Presidente do TCE-AM conduz tratativas para garantir cumprimento da decisão do STF sobre transparência em emendas parlamentares


A presidente do Tribunal de Contas do Amazonas (TCE-AM), conselheira Yara Amazônia Lins, colocará em votação plenária uma resolução que garante o pleno cumprimento da decisão do Supremo Tribunal Federal (STF) que estende aos estados, Distrito Federal e municípios as regras de transparência e rastreabilidade das emendas parlamentares.

“O Tribunal de Contas do Amazonas tem compromisso com a transparência e com o uso responsável dos recursos públicos. Já estruturamos todas as nossas ações para garantir que cada centavo das emendas parlamentares seja devidamente rastreável e destinado ao interesse coletivo”, destacou a conselheira-presidente, Yara Amazônia Lins.

Ainda de acordo com a conselheira, a resolução foi elaborada com base nas indicações sugeridas pela Associação dos Membros dos Tribunais de Contas do Brasil (Atricon), e será apreciada pelo Tribunal Pleno na próxima sessão ordinária. O ato normativo tem por objetivo definir a regulamentação do assunto no âmbito do Tribunal, de forma a orientar os jurisdicionados para o cumprimento regular da decisão.

Sobre a decisão

A medida, determinada pelo ministro do STF, Flávio Dino, estabelece que a partir de 1º de janeiro de 2026 nenhuma emenda poderá ser executada sem que os governos locais comprovem, perante os respectivos Tribunais de Contas, o cumprimento das normas constitucionais de publicidade e controle previstas no artigo 163-A da Constituição Federal.

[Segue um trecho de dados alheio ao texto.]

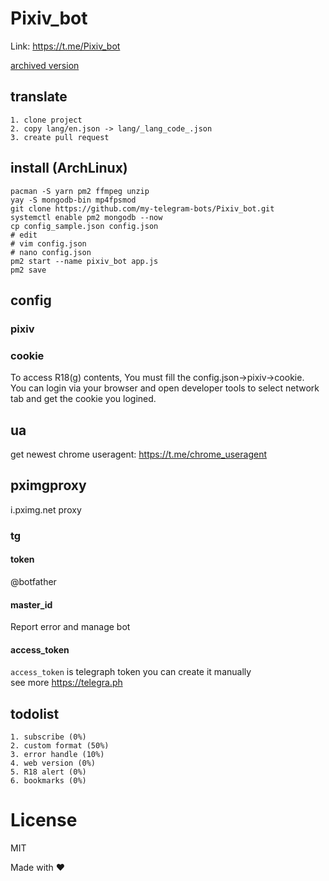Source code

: # Pixiv_bot
Link: https://t.me/Pixiv_bot

[archived version](https://github.com/my-telegram-bots/Pixiv_bot_archived)
## translate 
    1. clone project
    2. copy lang/en.json -> lang/_lang_code_.json
    3. create pull request
## install (ArchLinux)
    pacman -S yarn pm2 ffmpeg unzip
    yay -S mongodb-bin mp4fpsmod
    git clone https://github.com/my-telegram-bots/Pixiv_bot.git
    systemctl enable pm2 mongodb --now
    cp config_sample.json config.json
    # edit
    # vim config.json
    # nano config.json
    pm2 start --name pixiv_bot app.js
    pm2 save
## config
### pixiv
### cookie
To access R18(g) contents, You must fill the config.json->pixiv->cookie.  
You can login via your browser and open developer tools to select network tab and get the cookie you logined.  
## ua
get newest chrome useragent: https://t.me/chrome_useragent
## pximgproxy
i.pximg.net proxy

### tg
#### token
@botfather
#### master_id
Report error and manage bot
#### access_token
`access_token` is telegraph token you can create it manually  
see more https://telegra.ph
## todolist
    1. subscribe (0%)
    2. custom format (50%)
    3. error handle (10%)
    4. web version (0%)
    5. R18 alert (0%)
    6. bookmarks (0%)
# License
MIT


Made with ❤️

De forma proativa, a conselheira Yara Amazônia Lins coordenou ações internas e institucionais para adequar o Amazonas às novas exigências. O trabalho incluiu um planejamento técnico das unidades do Tribunal e alinhamento com a Atricon para uniformizar os procedimentos.

A decisão do Supremo confere aos Tribunais de Contas papel central na fiscalização e validação da execução orçamentária. Em março de 2026, o STF realizará uma nova audiência com a participação dos TCs e dos Ministérios Públicos de Contas para avaliar o andamento das medidas.